Making a turducken is a labor-intensive, and—many would say—an advanced culinary technique.

So for those who want to satisfy their idle curiosity, here’s how a turducken is put together. For intrepid culinary explorers, a DIY turducken is an epicurean adventure and challenge on the scale of making Peking duck in a home kitchen.

Origins

Turducken can link its heritage to the French creation called a ballotine, which is deboned poultry stuffed with forcemeat. Extravagant variations range up to 17 different types of birds stuffed into each other.

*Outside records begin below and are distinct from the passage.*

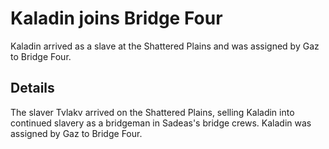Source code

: # Kaladin joins Bridge Four
Kaladin arrived as a slave at the Shattered Plains and was assigned by Gaz to Bridge Four.

## Details
The slaver Tvlakv arrived on the Shattered Plains, selling Kaladin into continued slavery as a bridgeman in Sadeas's bridge crews. Kaladin was assigned by Gaz to Bridge Four.
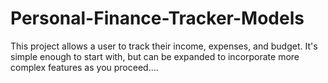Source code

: # Personal-Finance-Tracker-Models
This project allows a user to track their income, expenses, and budget. It's simple enough to start with, but can be expanded to incorporate more complex features as you proceed....
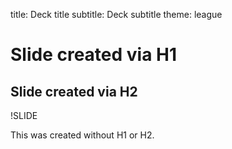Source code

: title: Deck title
subtitle: Deck subtitle
theme: league

# Slide created via H1

## Slide created via H2

!SLIDE

This was created without H1 or H2.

The modern day invention of turducken has several different possible paths to authenticity. Among the claimants is the iconic New Orleans chef, Paul Prudhomme, who is best known for adapting his fiery searing technique to make his trend-setting, signature dish: Blackened Redfish.

This 2002 New York Times article by Amanda Hesser is one of the definitive pieces of turducken literature. The story chronicles turducken history and Ms. Hesser’s personal quest to make turducken on her own— with a key assist from none other than Stanley Lobel.

At Home

In your home kitchen, you have three options for preparing turducken, ranging from complex to simple:

  • From scratch: Buy the fresh turkey, duck, and chicken; debone them; and make up to 3 different stuffings, each paired to one of the types of poultry, or use one stuffing for all of the parts.
  • With assistance: Enlist the help of your local butcher or meat-counter person to debone each of the birds so all you have to do is stuff, truss, and roast.
  • Pre-fab: Buy a ready-made turducken that simply needs to be roasted and served.

DIY Turducken

If you choose the “from scratch” method, here is how you go about it.

The deboning process for each type of bird is generally the same. The major difference is that all of the bones are removed from each bird, except the drumstick bones of the turkey. These are used to truss the roast and to give the turducken the natural appearance of a turkey.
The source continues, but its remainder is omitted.